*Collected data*
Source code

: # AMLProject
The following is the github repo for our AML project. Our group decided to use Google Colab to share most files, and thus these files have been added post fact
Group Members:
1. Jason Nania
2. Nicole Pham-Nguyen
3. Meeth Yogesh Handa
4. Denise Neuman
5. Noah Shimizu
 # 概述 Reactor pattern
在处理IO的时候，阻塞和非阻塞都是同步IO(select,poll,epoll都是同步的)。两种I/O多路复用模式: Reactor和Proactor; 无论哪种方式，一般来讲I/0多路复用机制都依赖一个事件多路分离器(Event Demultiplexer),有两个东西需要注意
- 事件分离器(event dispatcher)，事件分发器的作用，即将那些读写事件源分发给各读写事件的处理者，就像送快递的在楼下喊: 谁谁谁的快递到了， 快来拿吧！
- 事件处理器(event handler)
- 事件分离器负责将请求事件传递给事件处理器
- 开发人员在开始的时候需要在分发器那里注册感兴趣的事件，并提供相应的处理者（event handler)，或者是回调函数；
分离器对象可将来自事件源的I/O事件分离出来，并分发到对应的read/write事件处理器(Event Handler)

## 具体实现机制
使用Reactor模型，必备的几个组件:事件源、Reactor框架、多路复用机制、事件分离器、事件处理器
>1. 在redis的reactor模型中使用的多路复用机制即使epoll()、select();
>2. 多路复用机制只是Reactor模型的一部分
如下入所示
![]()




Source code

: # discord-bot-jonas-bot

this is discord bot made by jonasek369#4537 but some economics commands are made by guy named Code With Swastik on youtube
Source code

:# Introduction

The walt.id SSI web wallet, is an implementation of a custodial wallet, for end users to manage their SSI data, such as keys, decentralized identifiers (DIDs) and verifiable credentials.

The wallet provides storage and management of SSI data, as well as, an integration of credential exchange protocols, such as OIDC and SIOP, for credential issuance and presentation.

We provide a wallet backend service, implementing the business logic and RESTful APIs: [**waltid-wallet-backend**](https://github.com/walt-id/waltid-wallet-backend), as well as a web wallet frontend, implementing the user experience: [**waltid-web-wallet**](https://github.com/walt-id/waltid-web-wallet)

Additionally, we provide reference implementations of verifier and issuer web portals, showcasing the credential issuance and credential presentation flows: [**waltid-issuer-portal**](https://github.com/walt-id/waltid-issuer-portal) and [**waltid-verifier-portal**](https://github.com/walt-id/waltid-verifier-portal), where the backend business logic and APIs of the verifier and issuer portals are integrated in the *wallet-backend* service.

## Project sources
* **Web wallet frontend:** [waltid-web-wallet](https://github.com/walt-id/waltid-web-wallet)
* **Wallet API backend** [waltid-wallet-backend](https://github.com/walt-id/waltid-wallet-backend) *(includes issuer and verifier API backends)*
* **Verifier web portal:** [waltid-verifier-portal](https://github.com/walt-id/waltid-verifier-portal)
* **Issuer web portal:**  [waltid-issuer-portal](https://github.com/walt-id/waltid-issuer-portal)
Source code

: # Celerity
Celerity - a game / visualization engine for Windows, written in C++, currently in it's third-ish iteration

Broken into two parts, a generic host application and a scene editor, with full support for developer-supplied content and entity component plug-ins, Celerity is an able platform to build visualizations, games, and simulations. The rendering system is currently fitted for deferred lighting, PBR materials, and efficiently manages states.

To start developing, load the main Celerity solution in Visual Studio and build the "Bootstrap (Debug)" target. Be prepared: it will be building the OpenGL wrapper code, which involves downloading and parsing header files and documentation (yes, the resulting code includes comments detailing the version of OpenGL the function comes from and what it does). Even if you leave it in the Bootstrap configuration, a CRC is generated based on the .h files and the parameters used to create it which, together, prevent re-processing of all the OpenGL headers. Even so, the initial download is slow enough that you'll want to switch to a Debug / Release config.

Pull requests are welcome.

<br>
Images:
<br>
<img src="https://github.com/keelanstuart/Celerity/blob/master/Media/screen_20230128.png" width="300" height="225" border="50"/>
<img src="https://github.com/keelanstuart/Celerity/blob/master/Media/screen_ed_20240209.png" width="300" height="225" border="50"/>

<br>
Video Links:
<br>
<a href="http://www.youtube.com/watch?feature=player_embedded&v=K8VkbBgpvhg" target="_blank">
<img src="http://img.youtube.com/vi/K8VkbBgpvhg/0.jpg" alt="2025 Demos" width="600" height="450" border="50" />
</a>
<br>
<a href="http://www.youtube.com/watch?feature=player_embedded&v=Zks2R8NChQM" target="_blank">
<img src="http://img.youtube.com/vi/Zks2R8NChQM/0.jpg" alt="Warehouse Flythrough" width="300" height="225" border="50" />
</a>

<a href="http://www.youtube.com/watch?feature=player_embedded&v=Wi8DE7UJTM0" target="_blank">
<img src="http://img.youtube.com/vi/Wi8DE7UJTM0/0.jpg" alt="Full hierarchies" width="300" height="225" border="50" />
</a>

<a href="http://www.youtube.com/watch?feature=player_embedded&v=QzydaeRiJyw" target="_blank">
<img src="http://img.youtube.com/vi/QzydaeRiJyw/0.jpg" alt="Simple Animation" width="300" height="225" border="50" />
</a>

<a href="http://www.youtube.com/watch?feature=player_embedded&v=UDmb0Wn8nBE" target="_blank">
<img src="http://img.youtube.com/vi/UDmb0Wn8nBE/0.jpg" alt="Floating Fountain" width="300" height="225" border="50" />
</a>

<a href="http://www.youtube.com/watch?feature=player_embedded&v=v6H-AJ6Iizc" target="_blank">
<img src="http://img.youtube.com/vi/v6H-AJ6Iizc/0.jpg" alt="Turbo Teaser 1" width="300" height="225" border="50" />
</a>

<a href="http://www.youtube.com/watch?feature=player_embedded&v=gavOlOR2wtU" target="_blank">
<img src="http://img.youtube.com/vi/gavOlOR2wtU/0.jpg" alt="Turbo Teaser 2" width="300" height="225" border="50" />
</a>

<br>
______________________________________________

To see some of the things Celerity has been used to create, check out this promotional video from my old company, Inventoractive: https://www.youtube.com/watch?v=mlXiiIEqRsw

*YOUR TASK*
Please give all the entries above again, exactly as they stand.

*OUTPUT*
Source code

: # AMLProject
The following is the github repo for our AML project. Our group decided to use Google Colab to share most files, and thus these files have been added post fact
Group Members:
1. Jason Nania
2. Nicole Pham-Nguyen
3. Meeth Yogesh Handa
4. Denise Neuman
5. Noah Shimizu
 # 概述 Reactor pattern
在处理IO的时候，阻塞和非阻塞都是同步IO(select,poll,epoll都是同步的)。两种I/O多路复用模式: Reactor和Proactor; 无论哪种方式，一般来讲I/0多路复用机制都依赖一个事件多路分离器(Event Demultiplexer),有两个东西需要注意
- 事件分离器(event dispatcher)，事件分发器的作用，即将那些读写事件源分发给各读写事件的处理者，就像送快递的在楼下喊: 谁谁谁的快递到了， 快来拿吧！
- 事件处理器(event handler)
- 事件分离器负责将请求事件传递给事件处理器
- 开发人员在开始的时候需要在分发器那里注册感兴趣的事件，并提供相应的处理者（event handler)，或者是回调函数；
分离器对象可将来自事件源的I/O事件分离出来，并分发到对应的read/write事件处理器(Event Handler)

## 具体实现机制
使用Reactor模型，必备的几个组件:事件源、Reactor框架、多路复用机制、事件分离器、事件处理器
>1. 在redis的reactor模型中使用的多路复用机制即使epoll()、select();
>2. 多路复用机制只是Reactor模型的一部分
如下入所示
![]()




Source code

: # discord-bot-jonas-bot

this is discord bot made by jonasek369#4537 but some economics commands are made by guy named Code With Swastik on youtube
Source code

:# Introduction

The walt.id SSI web wallet, is an implementation of a custodial wallet, for end users to manage their SSI data, such as keys, decentralized identifiers (DIDs) and verifiable credentials.

The wallet provides storage and management of SSI data, as well as, an integration of credential exchange protocols, such as OIDC and SIOP, for credential issuance and presentation.

We provide a wallet backend service, implementing the business logic and RESTful APIs: [**waltid-wallet-backend**](https://github.com/walt-id/waltid-wallet-backend), as well as a web wallet frontend, implementing the user experience: [**waltid-web-wallet**](https://github.com/walt-id/waltid-web-wallet)

Additionally, we provide reference implementations of verifier and issuer web portals, showcasing the credential issuance and credential presentation flows: [**waltid-issuer-portal**](https://github.com/walt-id/waltid-issuer-portal) and [**waltid-verifier-portal**](https://github.com/walt-id/waltid-verifier-portal), where the backend business logic and APIs of the verifier and issuer portals are integrated in the *wallet-backend* service.

## Project sources
* **Web wallet frontend:** [waltid-web-wallet](https://github.com/walt-id/waltid-web-wallet)
* **Wallet API backend** [waltid-wallet-backend](https://github.com/walt-id/waltid-wallet-backend) *(includes issuer and verifier API backends)*
* **Verifier web portal:** [waltid-verifier-portal](https://github.com/walt-id/waltid-verifier-portal)
* **Issuer web portal:**  [waltid-issuer-portal](https://github.com/walt-id/waltid-issuer-portal)
Source code

: # Celerity
Celerity - a game / visualization engine for Windows, written in C++, currently in it's third-ish iteration

Broken into two parts, a generic host application and a scene editor, with full support for developer-supplied content and entity component plug-ins, Celerity is an able platform to build visualizations, games, and simulations. The rendering system is currently fitted for deferred lighting, PBR materials, and efficiently manages states.

To start developing, load the main Celerity solution in Visual Studio and build the "Bootstrap (Debug)" target. Be prepared: it will be building the OpenGL wrapper code, which involves downloading and parsing header files and documentation (yes, the resulting code includes comments detailing the version of OpenGL the function comes from and what it does). Even if you leave it in the Bootstrap configuration, a CRC is generated based on the .h files and the parameters used to create it which, together, prevent re-processing of all the OpenGL headers. Even so, the initial download is slow enough that you'll want to switch to a Debug / Release config.

Pull requests are welcome.

<br>
Images:
<br>
<img src="https://github.com/keelanstuart/Celerity/blob/master/Media/screen_20230128.png" width="300" height="225" border="50"/>
<img src="https://github.com/keelanstuart/Celerity/blob/master/Media/screen_ed_20240209.png" width="300" height="225" border="50"/>

<br>
Video Links:
<br>
<a href="http://www.youtube.com/watch?feature=player_embedded&v=K8VkbBgpvhg" target="_blank">
<img src="http://img.youtube.com/vi/K8VkbBgpvhg/0.jpg" alt="2025 Demos" width="600" height="450" border="50" />
</a>
<br>
<a href="http://www.youtube.com/watch?feature=player_embedded&v=Zks2R8NChQM" target="_blank">
<img src="http://img.youtube.com/vi/Zks2R8NChQM/0.jpg" alt="Warehouse Flythrough" width="300" height="225" border="50" />
</a>

<a href="http://www.youtube.com/watch?feature=player_embedded&v=Wi8DE7UJTM0" target="_blank">
<img src="http://img.youtube.com/vi/Wi8DE7UJTM0/0.jpg" alt="Full hierarchies" width="300" height="225" border="50" />
</a>

<a href="http://www.youtube.com/watch?feature=player_embedded&v=QzydaeRiJyw" target="_blank">
<img src="http://img.youtube.com/vi/QzydaeRiJyw/0.jpg" alt="Simple Animation" width="300" height="225" border="50" />
</a>

<a href="http://www.youtube.com/watch?feature=player_embedded&v=UDmb0Wn8nBE" target="_blank">
<img src="http://img.youtube.com/vi/UDmb0Wn8nBE/0.jpg" alt="Floating Fountain" width="300" height="225" border="50" />
</a>

<a href="http://www.youtube.com/watch?feature=player_embedded&v=v6H-AJ6Iizc" target="_blank">
<img src="http://img.youtube.com/vi/v6H-AJ6Iizc/0.jpg" alt="Turbo Teaser 1" width="300" height="225" border="50" />
</a>

<a href="http://www.youtube.com/watch?feature=player_embedded&v=gavOlOR2wtU" target="_blank">
<img src="http://img.youtube.com/vi/gavOlOR2wtU/0.jpg" alt="Turbo Teaser 2" width="300" height="225" border="50" />
</a>

<br>
______________________________________________

To see some of the things Celerity has been used to create, check out this promotional video from my old company, Inventoractive: https://www.youtube.com/watch?v=mlXiiIEqRsw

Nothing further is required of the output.